[[ INPUT MATERIAL open ]]

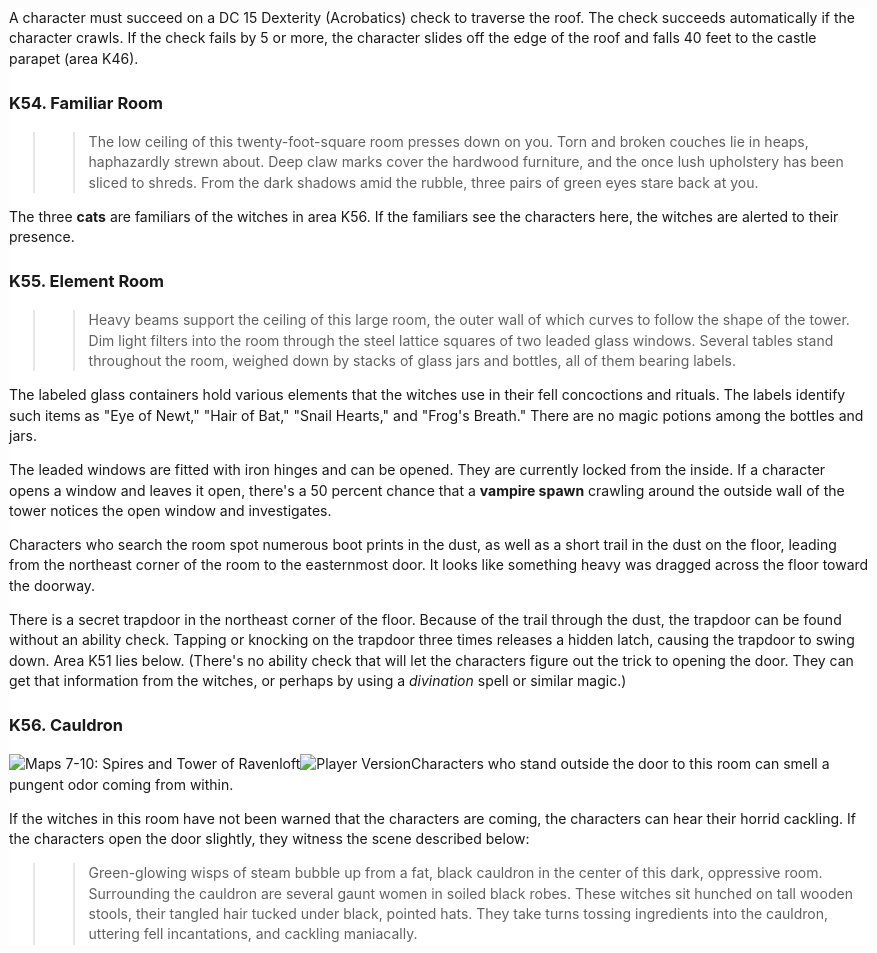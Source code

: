 A character must succeed on a DC 15 Dexterity (Acrobatics) check to traverse the roof. The check succeeds automatically if the character crawls. If the check fails by 5 or more, the character slides off the edge of the roof and falls 40 feet to the castle parapet (area K46).

### K54. Familiar Room

>>The low ceiling of this twenty-foot-square room presses down on you. Torn and broken couches lie in heaps, haphazardly strewn about. Deep claw marks cover the hardwood furniture, and the once lush upholstery has been sliced to shreds. From the dark shadows amid the rubble, three pairs of green eyes stare back at you.
>>

The three **cats** are familiars of the witches in area K56. If the familiars see the characters here, the witches are alerted to their presence.

### K55. Element Room

>>Heavy beams support the ceiling of this large room, the outer wall of which curves to follow the shape of the tower. Dim light filters into the room through the steel lattice squares of two leaded glass windows. Several tables stand throughout the room, weighed down by stacks of glass jars and bottles, all of them bearing labels.
>>

The labeled glass containers hold various elements that the witches use in their fell concoctions and rituals. The labels identify such items as "Eye of Newt," "Hair of Bat," "Snail Hearts," and "Frog's Breath." There are no magic potions among the bottles and jars.

The leaded windows are fitted with iron hinges and can be opened. They are currently locked from the inside. If a character opens a window and leaves it open, there's a 50 percent chance that a **vampire spawn** crawling around the outside wall of the tower notices the open window and investigates.

Characters who search the room spot numerous boot prints in the dust, as well as a short trail in the dust on the floor, leading from the northeast corner of the room to the easternmost door. It looks like something heavy was dragged across the floor toward the doorway.

There is a secret trapdoor in the northeast corner of the floor. Because of the trail through the dust, the trapdoor can be found without an ability check. Tapping or knocking on the trapdoor three times releases a hidden latch, causing the trapdoor to swing down. Area K51 lies below. (There's no ability check that will let the characters figure out the trick to opening the door. They can get that information from the witches, or perhaps by using a *divination* spell or similar magic.)

### K56. Cauldron

![Maps 7-10: Spires and Tower of Ravenloft](img/adventure/CoS/036-010.webp)![Player Version](img/adventure/CoS/036-010-player.webp)Characters who stand outside the door to this room can smell a pungent odor coming from within.

If the witches in this room have not been warned that the characters are coming, the characters can hear their horrid cackling. If the characters open the door slightly, they witness the scene described below:

>>Green-glowing wisps of steam bubble up from a fat, black cauldron in the center of this dark, oppressive room. Surrounding the cauldron are several gaunt women in soiled black robes. These witches sit hunched on tall wooden stools, their tangled hair tucked under black, pointed hats. They take turns tossing ingredients into the cauldron, uttering fell incantations, and cackling maniacally.
>>
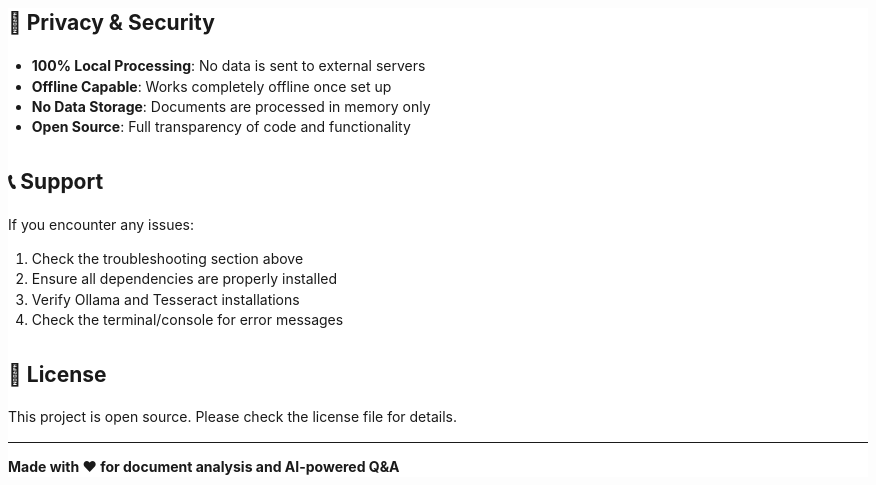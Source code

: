 ## 🔐 Privacy & Security

- **100% Local Processing**: No data is sent to external servers
- **Offline Capable**: Works completely offline once set up
- **No Data Storage**: Documents are processed in memory only
- **Open Source**: Full transparency of code and functionality

## 📞 Support

If you encounter any issues:
1. Check the troubleshooting section above
2. Ensure all dependencies are properly installed
3. Verify Ollama and Tesseract installations
4. Check the terminal/console for error messages

## 📜 License

This project is open source. Please check the license file for details.

---

**Made with ❤️ for document analysis and AI-powered Q&A**
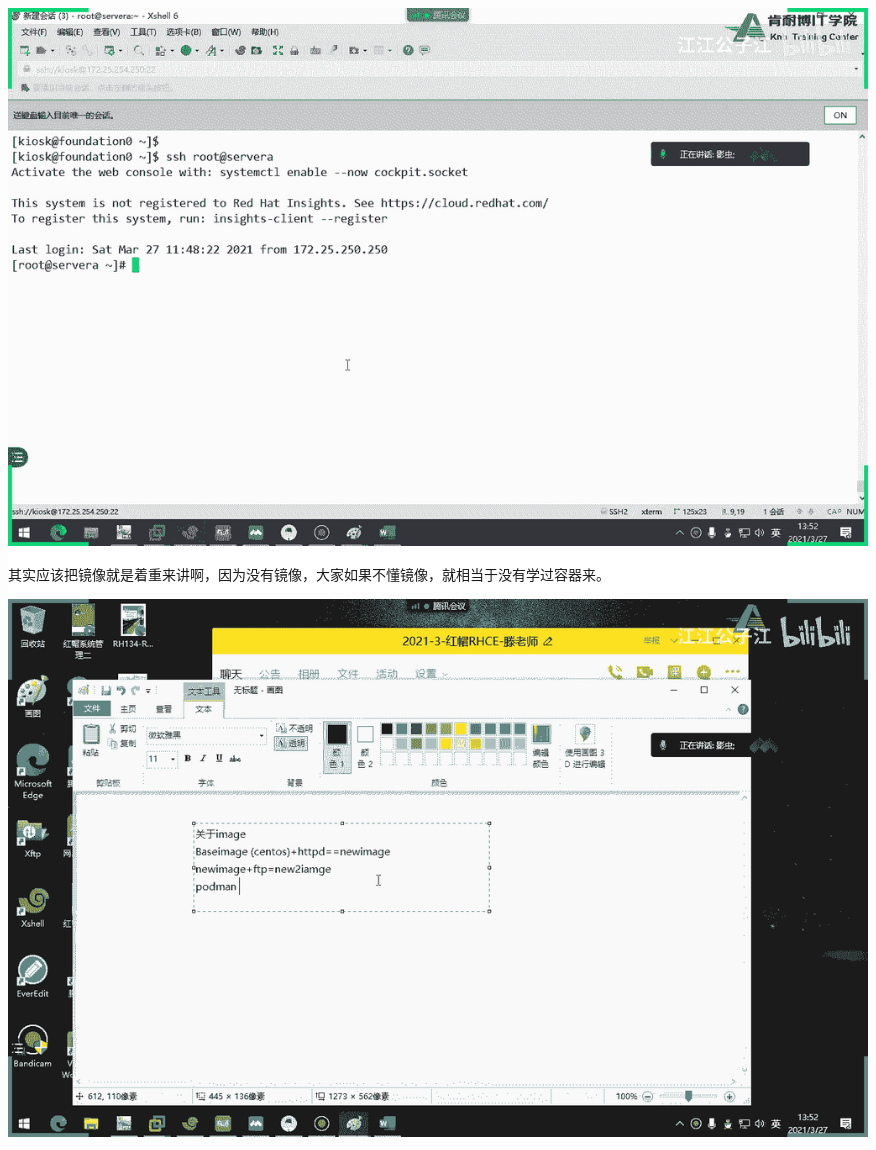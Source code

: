 ![](img/e47f3cf6fadeef8369e60f9e22014dde_29.png)

其实应该把镜像就是着重来讲啊，因为没有镜像，大家如果不懂镜像，就相当于没有学过容器来。

![](img/e47f3cf6fadeef8369e60f9e22014dde_31.png)
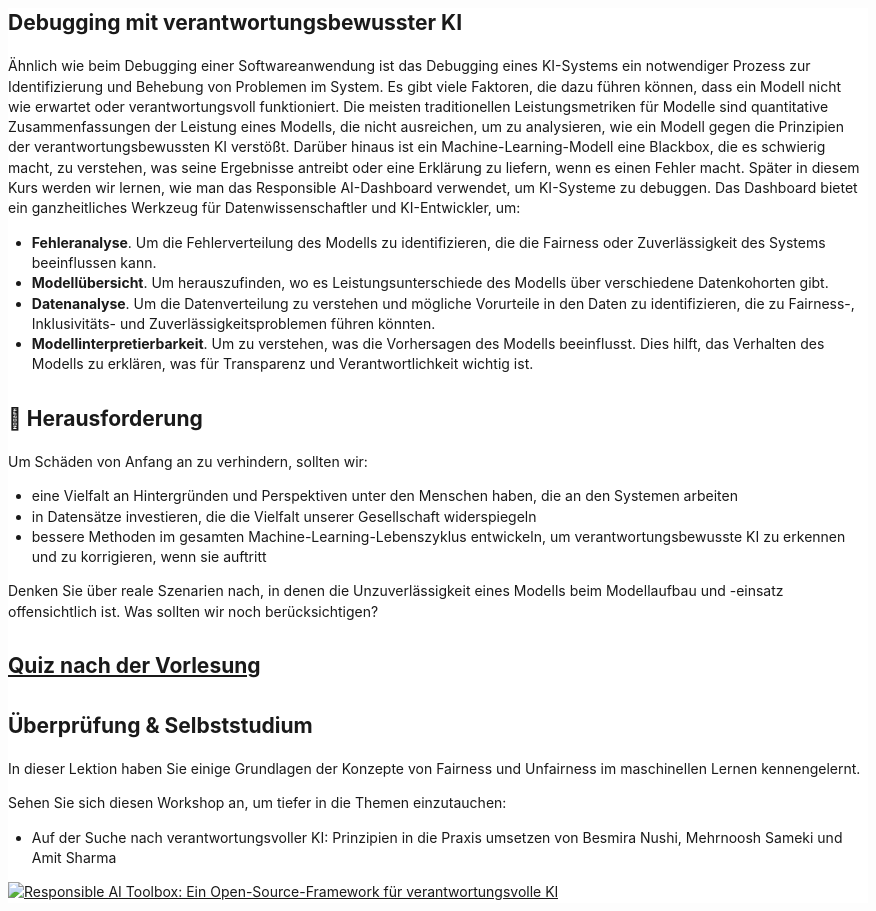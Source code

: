 ## Debugging mit verantwortungsbewusster KI

Ähnlich wie beim Debugging einer Softwareanwendung ist das Debugging eines KI-Systems ein notwendiger Prozess zur Identifizierung und Behebung von Problemen im System. Es gibt viele Faktoren, die dazu führen können, dass ein Modell nicht wie erwartet oder verantwortungsvoll funktioniert. Die meisten traditionellen Leistungsmetriken für Modelle sind quantitative Zusammenfassungen der Leistung eines Modells, die nicht ausreichen, um zu analysieren, wie ein Modell gegen die Prinzipien der verantwortungsbewussten KI verstößt. Darüber hinaus ist ein Machine-Learning-Modell eine Blackbox, die es schwierig macht, zu verstehen, was seine Ergebnisse antreibt oder eine Erklärung zu liefern, wenn es einen Fehler macht. Später in diesem Kurs werden wir lernen, wie man das Responsible AI-Dashboard verwendet, um KI-Systeme zu debuggen. Das Dashboard bietet ein ganzheitliches Werkzeug für Datenwissenschaftler und KI-Entwickler, um:

* **Fehleranalyse**. Um die Fehlerverteilung des Modells zu identifizieren, die die Fairness oder Zuverlässigkeit des Systems beeinflussen kann.
* **Modellübersicht**. Um herauszufinden, wo es Leistungsunterschiede des Modells über verschiedene Datenkohorten gibt.
* **Datenanalyse**. Um die Datenverteilung zu verstehen und mögliche Vorurteile in den Daten zu identifizieren, die zu Fairness-, Inklusivitäts- und Zuverlässigkeitsproblemen führen könnten.
* **Modellinterpretierbarkeit**. Um zu verstehen, was die Vorhersagen des Modells beeinflusst. Dies hilft, das Verhalten des Modells zu erklären, was für Transparenz und Verantwortlichkeit wichtig ist.

## 🚀 Herausforderung

Um Schäden von Anfang an zu verhindern, sollten wir:

- eine Vielfalt an Hintergründen und Perspektiven unter den Menschen haben, die an den Systemen arbeiten
- in Datensätze investieren, die die Vielfalt unserer Gesellschaft widerspiegeln
- bessere Methoden im gesamten Machine-Learning-Lebenszyklus entwickeln, um verantwortungsbewusste KI zu erkennen und zu korrigieren, wenn sie auftritt

Denken Sie über reale Szenarien nach, in denen die Unzuverlässigkeit eines Modells beim Modellaufbau und -einsatz offensichtlich ist. Was sollten wir noch berücksichtigen?

## [Quiz nach der Vorlesung](https://gray-sand-07a10f403.1.azurestaticapps.net/quiz/6/)
## Überprüfung & Selbststudium
In dieser Lektion haben Sie einige Grundlagen der Konzepte von Fairness und Unfairness im maschinellen Lernen kennengelernt.  

Sehen Sie sich diesen Workshop an, um tiefer in die Themen einzutauchen: 

- Auf der Suche nach verantwortungsvoller KI: Prinzipien in die Praxis umsetzen von Besmira Nushi, Mehrnoosh Sameki und Amit Sharma

[![Responsible AI Toolbox: Ein Open-Source-Framework für verantwortungsvolle KI](https://img.youtube.com/vi/tGgJCrA-MZU/0.jpg)](https://www.youtube.com/watch?v=tGgJCrA-MZU "RAI Toolbox: Ein Open-Source-Framework für verantwortungsvolle KI")

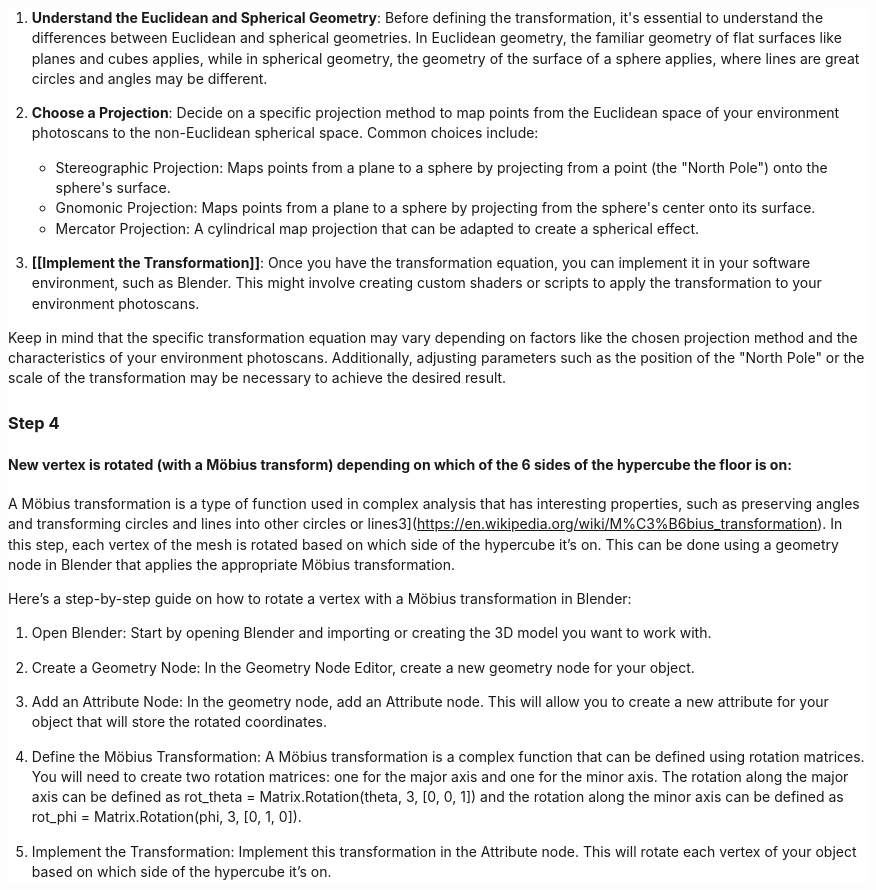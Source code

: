 1. **Understand the Euclidean and Spherical Geometry**: Before defining the transformation, it's essential to understand the differences between Euclidean and spherical geometries. In Euclidean geometry, the familiar geometry of flat surfaces like planes and cubes applies, while in spherical geometry, the geometry of the surface of a sphere applies, where lines are great circles and angles may be different.

2. **Choose a Projection**: Decide on a specific projection method to map points from the Euclidean space of your environment photoscans to the non-Euclidean spherical space. Common choices include:

   - Stereographic Projection: Maps points from a plane to a sphere by projecting from a point (the "North Pole") onto the sphere's surface.
   - Gnomonic Projection: Maps points from a plane to a sphere by projecting from the sphere's center onto its surface.
   - Mercator Projection: A cylindrical map projection that can be adapted to create a spherical effect.

3. **[[Implement the Transformation]]**: Once you have the transformation equation, you can implement it in your software environment, such as Blender. This might involve creating custom shaders or scripts to apply the transformation to your environment photoscans.

Keep in mind that the specific transformation equation may vary depending on factors like the chosen projection method and the characteristics of your environment photoscans. Additionally, adjusting parameters such as the position of the "North Pole" or the scale of the transformation may be necessary to achieve the desired result.
### Step 4
#### New vertex is rotated (with a Möbius transform) depending on which of the 6 sides of the hypercube the floor is on:
A Möbius transformation is a type of function used in complex analysis that has interesting properties, such as preserving angles and transforming circles and lines into other circles or lines3](https://en.wikipedia.org/wiki/M%C3%B6bius_transformation). In this step, each vertex of the mesh is rotated based on which side of the hypercube it’s on. This can be done using a geometry node in Blender that applies the appropriate Möbius transformation.  
  
Here’s a step-by-step guide on how to rotate a vertex with a Möbius transformation in Blender:


1. Open Blender: Start by opening Blender and importing or creating the 3D model you want to work with.

2. Create a Geometry Node: In the Geometry Node Editor, create a new geometry node for your object.

3. Add an Attribute Node: In the geometry node, add an Attribute node. This will allow you to create a new attribute for your object that will store the rotated coordinates.

4. Define the Möbius Transformation: 
   A Möbius transformation is a complex function that can be defined using rotation matrices. You will need to create two rotation matrices: one for the major axis and one for the minor axis. The rotation along the major axis can be defined as 
   rot_theta = Matrix.Rotation(theta, 3, [0, 0, 1]) 
   and the rotation along the minor axis can be defined as
   rot_phi = Matrix.Rotation(phi, 3, [0, 1, 0]).

5. Implement the Transformation: Implement this transformation in the Attribute node. This will rotate each vertex of your object based on which side of the hypercube it’s on.
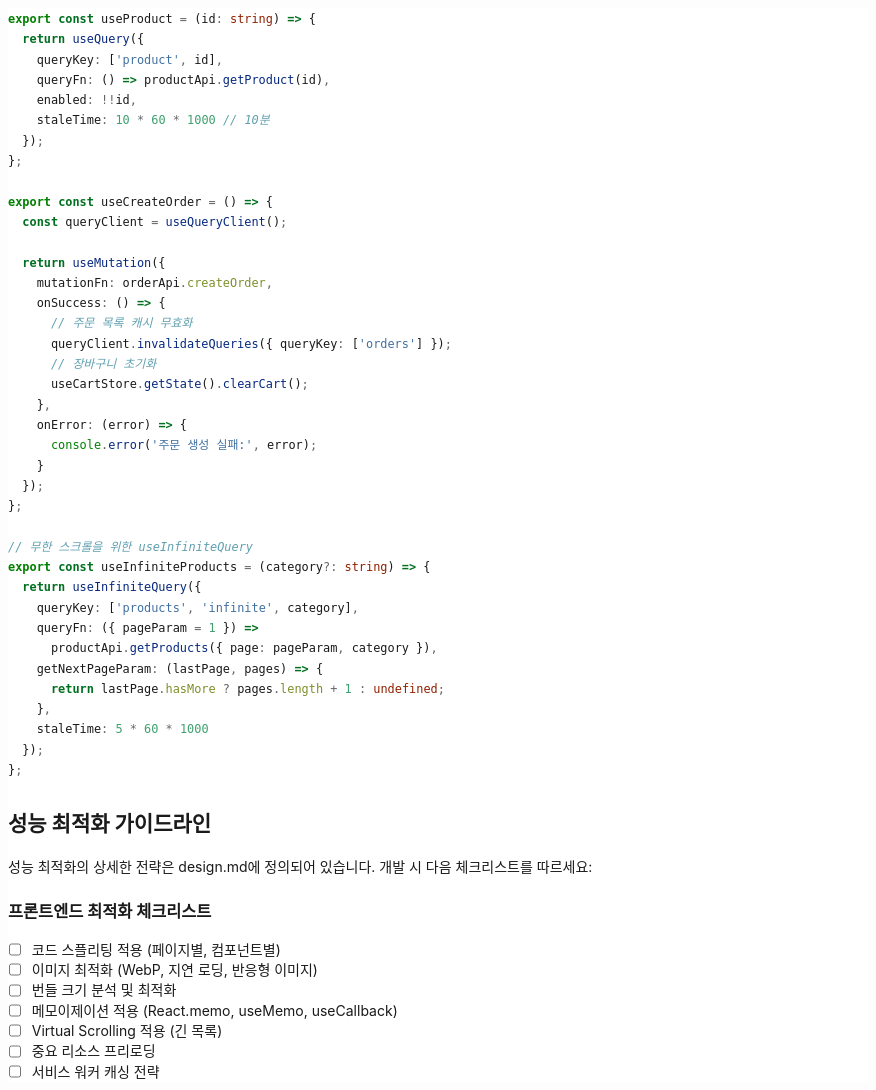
 ```typescript
export const useProduct = (id: string) => {
  return useQuery({
    queryKey: ['product', id],
    queryFn: () => productApi.getProduct(id),
    enabled: !!id,
    staleTime: 10 * 60 * 1000 // 10분
  });
};

export const useCreateOrder = () => {
  const queryClient = useQueryClient();
  
  return useMutation({
    mutationFn: orderApi.createOrder,
    onSuccess: () => {
      // 주문 목록 캐시 무효화
      queryClient.invalidateQueries({ queryKey: ['orders'] });
      // 장바구니 초기화
      useCartStore.getState().clearCart();
    },
    onError: (error) => {
      console.error('주문 생성 실패:', error);
    }
  });
};

// 무한 스크롤을 위한 useInfiniteQuery
export const useInfiniteProducts = (category?: string) => {
  return useInfiniteQuery({
    queryKey: ['products', 'infinite', category],
    queryFn: ({ pageParam = 1 }) => 
      productApi.getProducts({ page: pageParam, category }),
    getNextPageParam: (lastPage, pages) => {
      return lastPage.hasMore ? pages.length + 1 : undefined;
    },
    staleTime: 5 * 60 * 1000
  });
};
```

## 성능 최적화 가이드라인

성능 최적화의 상세한 전략은 design.md에 정의되어 있습니다. 개발 시 다음 체크리스트를 따르세요:

### 프론트엔드 최적화 체크리스트
- [ ] 코드 스플리팅 적용 (페이지별, 컴포넌트별)
- [ ] 이미지 최적화 (WebP, 지연 로딩, 반응형 이미지)
- [ ] 번들 크기 분석 및 최적화
- [ ] 메모이제이션 적용 (React.memo, useMemo, useCallback)
- [ ] Virtual Scrolling 적용 (긴 목록)
- [ ] 중요 리소스 프리로딩
- [ ] 서비스 워커 캐싱 전략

[[ INPUT MATERIAL closed ]]

## THE TASK
Retype each line of the data exactly, beginning with the first; include the line containing "The labeled glass" and stop there, skipping every picture.

## EXERCISE RESULT
Source code

: A character must succeed on a DC 15 Dexterity (Acrobatics) check to traverse the roof. The check succeeds automatically if the character crawls. If the check fails by 5 or more, the character slides off the edge of the roof and falls 40 feet to the castle parapet (area K46).

### K54. Familiar Room

>>The low ceiling of this twenty-foot-square room presses down on you. Torn and broken couches lie in heaps, haphazardly strewn about. Deep claw marks cover the hardwood furniture, and the once lush upholstery has been sliced to shreds. From the dark shadows amid the rubble, three pairs of green eyes stare back at you.
>>

The three **cats** are familiars of the witches in area K56. If the familiars see the characters here, the witches are alerted to their presence.

### K55. Element Room

>>Heavy beams support the ceiling of this large room, the outer wall of which curves to follow the shape of the tower. Dim light filters into the room through the steel lattice squares of two leaded glass windows. Several tables stand throughout the room, weighed down by stacks of glass jars and bottles, all of them bearing labels.
>>

The labeled glass containers hold various elements that the witches use in their fell concoctions and rituals. The labels identify such items as "Eye of Newt," "Hair of Bat," "Snail Hearts," and "Frog's Breath." There are no magic potions among the bottles and jars.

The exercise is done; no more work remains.